» **EXERCISE DATA**
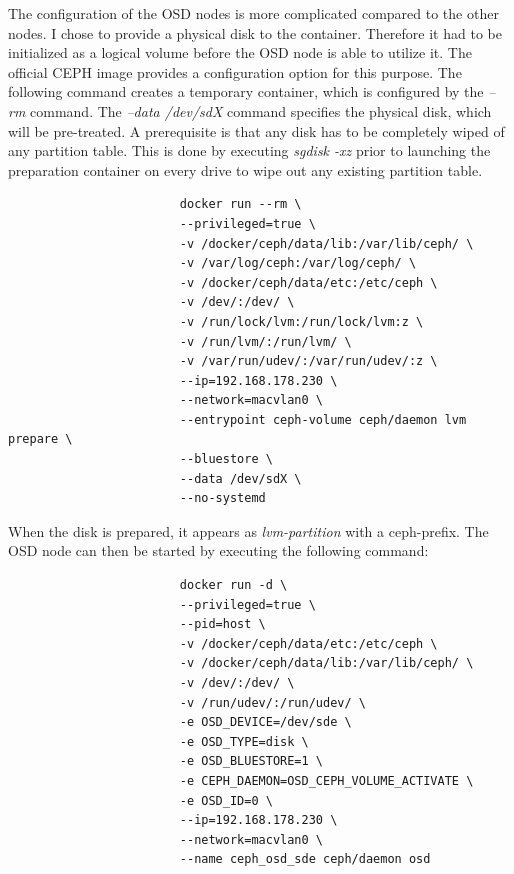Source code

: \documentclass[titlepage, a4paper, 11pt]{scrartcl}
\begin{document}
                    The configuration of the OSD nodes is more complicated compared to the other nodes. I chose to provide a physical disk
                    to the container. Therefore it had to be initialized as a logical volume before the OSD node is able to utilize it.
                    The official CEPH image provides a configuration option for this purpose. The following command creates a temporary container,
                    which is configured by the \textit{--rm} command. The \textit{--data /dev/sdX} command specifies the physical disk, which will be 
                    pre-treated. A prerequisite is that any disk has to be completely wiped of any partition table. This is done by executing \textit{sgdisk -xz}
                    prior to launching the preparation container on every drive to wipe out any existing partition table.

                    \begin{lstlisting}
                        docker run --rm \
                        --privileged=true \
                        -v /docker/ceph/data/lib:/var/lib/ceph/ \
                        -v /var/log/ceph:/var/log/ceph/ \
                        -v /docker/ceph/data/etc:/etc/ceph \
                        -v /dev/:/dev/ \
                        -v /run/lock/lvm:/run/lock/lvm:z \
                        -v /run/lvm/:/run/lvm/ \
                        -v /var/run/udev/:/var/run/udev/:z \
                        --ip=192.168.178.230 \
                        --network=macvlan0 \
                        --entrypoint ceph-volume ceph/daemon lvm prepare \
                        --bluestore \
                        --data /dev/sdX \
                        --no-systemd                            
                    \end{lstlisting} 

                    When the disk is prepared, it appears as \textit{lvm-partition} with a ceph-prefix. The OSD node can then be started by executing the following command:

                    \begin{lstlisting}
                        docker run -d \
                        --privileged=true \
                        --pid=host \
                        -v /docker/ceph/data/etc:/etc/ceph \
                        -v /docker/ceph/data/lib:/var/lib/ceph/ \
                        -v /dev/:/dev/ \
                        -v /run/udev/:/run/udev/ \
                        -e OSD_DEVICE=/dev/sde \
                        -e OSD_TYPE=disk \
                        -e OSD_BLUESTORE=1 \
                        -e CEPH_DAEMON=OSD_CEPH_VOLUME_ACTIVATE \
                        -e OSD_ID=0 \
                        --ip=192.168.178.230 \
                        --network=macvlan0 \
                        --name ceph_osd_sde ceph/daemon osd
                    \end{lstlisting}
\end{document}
--
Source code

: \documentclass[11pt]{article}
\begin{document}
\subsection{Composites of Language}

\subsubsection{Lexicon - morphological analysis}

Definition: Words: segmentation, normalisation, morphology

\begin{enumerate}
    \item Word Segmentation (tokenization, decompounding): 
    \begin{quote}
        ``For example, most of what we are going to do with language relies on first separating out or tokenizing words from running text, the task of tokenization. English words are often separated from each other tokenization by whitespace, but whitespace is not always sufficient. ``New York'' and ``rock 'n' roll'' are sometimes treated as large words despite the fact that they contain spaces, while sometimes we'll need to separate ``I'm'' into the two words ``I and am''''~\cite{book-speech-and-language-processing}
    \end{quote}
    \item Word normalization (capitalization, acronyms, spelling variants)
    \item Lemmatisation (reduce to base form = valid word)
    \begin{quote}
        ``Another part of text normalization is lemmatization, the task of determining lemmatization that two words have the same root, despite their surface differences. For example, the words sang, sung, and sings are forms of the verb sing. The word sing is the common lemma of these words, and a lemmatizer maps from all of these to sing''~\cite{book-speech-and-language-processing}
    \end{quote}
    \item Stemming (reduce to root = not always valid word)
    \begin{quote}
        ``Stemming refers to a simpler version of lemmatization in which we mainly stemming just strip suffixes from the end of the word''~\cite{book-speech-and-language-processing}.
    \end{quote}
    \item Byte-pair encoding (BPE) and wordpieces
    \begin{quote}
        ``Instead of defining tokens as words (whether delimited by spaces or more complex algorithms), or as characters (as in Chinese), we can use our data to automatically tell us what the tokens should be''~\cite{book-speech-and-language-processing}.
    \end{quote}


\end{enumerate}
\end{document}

» **WORK REQUIRED**
Show me each line of the listing above with "physical" in it.

» **TASK SOLUTION**
                    The configuration of the OSD nodes is more complicated compared to the other nodes. I chose to provide a physical disk
                    which is configured by the \textit{--rm} command. The \textit{--data /dev/sdX} command specifies the physical disk, which will be 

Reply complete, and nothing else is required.